Supplied records:

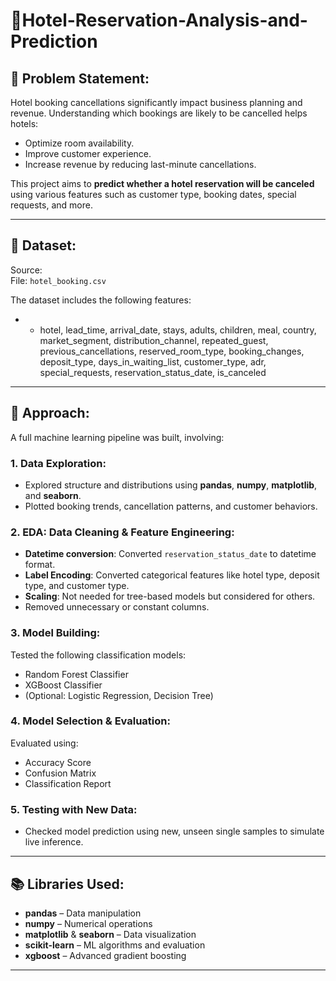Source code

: # 🏨Hotel-Reservation-Analysis-and-Prediction

## 🧠 Problem Statement:

Hotel booking cancellations significantly impact business planning and revenue. Understanding which bookings are likely to be cancelled helps hotels:

- Optimize room availability.
- Improve customer experience.
- Increase revenue by reducing last-minute cancellations.

This project aims to **predict whether a hotel reservation will be canceled** using various features such as customer type, booking dates, special requests, and more.

---

## 📂 Dataset:

Source:  
File: `hotel_booking.csv` 

The dataset includes the following features:

- - hotel, lead_time, arrival_date, stays, adults, children, meal, country, market_segment, distribution_channel, repeated_guest, previous_cancellations, reserved_room_type, booking_changes, deposit_type, days_in_waiting_list, customer_type, adr, special_requests, reservation_status_date, is_canceled

---

## 🚀 Approach:

A full machine learning pipeline was built, involving:

### 1. Data Exploration:
- Explored structure and distributions using **pandas**, **numpy**, **matplotlib**, and **seaborn**.
- Plotted booking trends, cancellation patterns, and customer behaviors.

### 2. EDA: Data Cleaning & Feature Engineering:
- **Datetime conversion**: Converted `reservation_status_date` to datetime format.
- **Label Encoding**: Converted categorical features like hotel type, deposit type, and customer type.
- **Scaling**: Not needed for tree-based models but considered for others.
- Removed unnecessary or constant columns.

### 3. Model Building:
Tested the following classification models:

- Random Forest Classifier
- XGBoost Classifier
- (Optional: Logistic Regression, Decision Tree)

### 4. Model Selection & Evaluation:
Evaluated using:
- Accuracy Score
- Confusion Matrix
- Classification Report

### 5. Testing with New Data:
- Checked model prediction using new, unseen single samples to simulate live inference.

---
## 📚 Libraries Used:

- **pandas** – Data manipulation  
- **numpy** – Numerical operations  
- **matplotlib** & **seaborn** – Data visualization  
- **scikit-learn** – ML algorithms and evaluation  
- **xgboost** – Advanced gradient boosting  
---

What is expected: Look through the data and show every line containing "models".

Expected answer:
- **Scaling**: Not needed for tree-based models but considered for others.
Tested the following classification models:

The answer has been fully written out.